Scaling issues in l-bfgs for LogisticRegression #15556

amueller · 2019-11-06T23:51:39Z

So it looks like l-bfgs is very sensitive to scaling of the data, which can lead to convergence issues.
I feel like we might be able to fix this by changing the framing of the optimization?

example:

import pandas as pd
from sklearn.datasets import fetch_openml
from sklearn.model_selection import cross_val_score
from sklearn.linear_model import LogisticRegression
from sklearn.preprocessing import scale

data = fetch_openml(data_id=1590, as_frame=True)
cross_val_score(LogisticRegression(), pd.get_dummies(data.data), data.target)

this gives convergence warnings, after scaling it doesn't. I have seen this in many places. While people should scale I think warning about number of iterations is not a good thing to show to the user. If we can fix this, I think we should.

Using the bank campaign data I got coefficients that were quite different if I increased the number of iterations (I got convergence warnings with the default of 100). If I scaled the data, that issue went away.

glemaitre · 2019-11-07T09:54:54Z

+1 we saw that when preparing the tutorial at euroscipy and make an example to highlight the importance of scaling there. We wanted to make a PR adding the issue of scaling in the warning.

glemaitre · 2019-11-07T09:56:31Z

@amueller do you think that changing the warning is sufficient?

amueller · 2019-11-07T16:14:52Z

If we can make the optimization more numerically stable I would prefer that. We could add to the warning for this release maybe?

glemaitre · 2019-11-07T16:42:07Z

We could add to the warning for this release maybe?

Yep this seems good.

amueller · 2019-11-08T17:14:24Z

hm maybe we can still do it for the final release? do you wanna do it? I'm at a workshop...

amueller · 2019-11-09T22:56:27Z

I'm actually not entirely sure how to best solve this. This is and issue for nearly all of the solvers, I think.
There's basically two obvious solutions: be magic and scale the data, or do what the user asked and use a diagonal preconditioner (which is I think what liblinear does). The preconditioner is basically free and likely to solve the issue for lbfgs, Newton, sag and saga.
The main difference between the two approaches is in the relative penalization of different coefficients.
I guess the standard line of sklearn would be to do exactly what the user told us to, so we should use a diagonal preconditioner.
Thoughts by @GaelVaroquaux @agramfort @rth @ogrisel who thought a lot about linear models?

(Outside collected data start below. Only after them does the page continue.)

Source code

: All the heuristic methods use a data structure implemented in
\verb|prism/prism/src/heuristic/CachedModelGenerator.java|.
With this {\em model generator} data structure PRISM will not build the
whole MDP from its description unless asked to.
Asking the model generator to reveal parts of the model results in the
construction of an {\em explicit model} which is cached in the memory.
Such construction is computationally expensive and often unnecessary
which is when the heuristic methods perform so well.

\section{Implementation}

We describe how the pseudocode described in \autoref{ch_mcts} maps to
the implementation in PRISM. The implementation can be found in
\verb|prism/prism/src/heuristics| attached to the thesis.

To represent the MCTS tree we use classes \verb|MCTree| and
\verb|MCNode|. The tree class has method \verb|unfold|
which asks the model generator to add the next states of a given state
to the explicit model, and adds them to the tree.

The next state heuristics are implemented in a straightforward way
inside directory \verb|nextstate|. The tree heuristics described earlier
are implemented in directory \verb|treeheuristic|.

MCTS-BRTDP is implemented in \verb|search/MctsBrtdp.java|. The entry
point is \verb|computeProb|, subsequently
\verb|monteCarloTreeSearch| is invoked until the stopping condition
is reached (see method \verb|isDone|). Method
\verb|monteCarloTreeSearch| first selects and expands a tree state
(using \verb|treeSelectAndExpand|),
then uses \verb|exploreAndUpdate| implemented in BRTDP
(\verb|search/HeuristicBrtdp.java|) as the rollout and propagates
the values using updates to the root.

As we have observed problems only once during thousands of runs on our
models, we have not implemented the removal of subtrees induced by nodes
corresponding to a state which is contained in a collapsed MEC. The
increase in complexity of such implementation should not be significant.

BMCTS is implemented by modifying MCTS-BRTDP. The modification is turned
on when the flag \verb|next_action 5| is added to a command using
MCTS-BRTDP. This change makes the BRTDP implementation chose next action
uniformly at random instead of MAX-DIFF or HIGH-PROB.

GaelVaroquaux · 2019-11-09T23:01:34Z

I guess the standard line of sklearn would be to do exactly what the user told us to, so we should use a diagonal preconditioner.

+1: diagonal preconditioner, as we try to solve the canonical problem. Good thinking @amueller, this will be useful!

amueller · 2019-11-10T08:00:25Z

Labeling this as a regression as we used liblinear in 0.21, which doesn't have this issue (because it uses a preconditioner).

amueller · 2019-12-27T17:55:25Z

The fun never ends. Here's a toy example from my book where liblinear is worse and gives qualitatively different results?!

import numpy as np
from sklearn.datasets import make_blobs

def make_forge():
    # a carefully hand-designed dataset lol
    X, y = make_blobs(centers=2, random_state=4, n_samples=30)
    y[np.array([7, 27])] = 0
    mask = np.ones(len(X), dtype=np.bool)
    mask[np.array([0, 1, 5, 26])] = 0
    X, y = X[mask], y[mask]
    return X, y

from sklearn.linear_model import LogisticRegression
X, y = make_forge()
lr1 = LogisticRegression(solver='liblinear').fit(X, y)
lr2 = LogisticRegression(solver='lbfgs').fit(X, y)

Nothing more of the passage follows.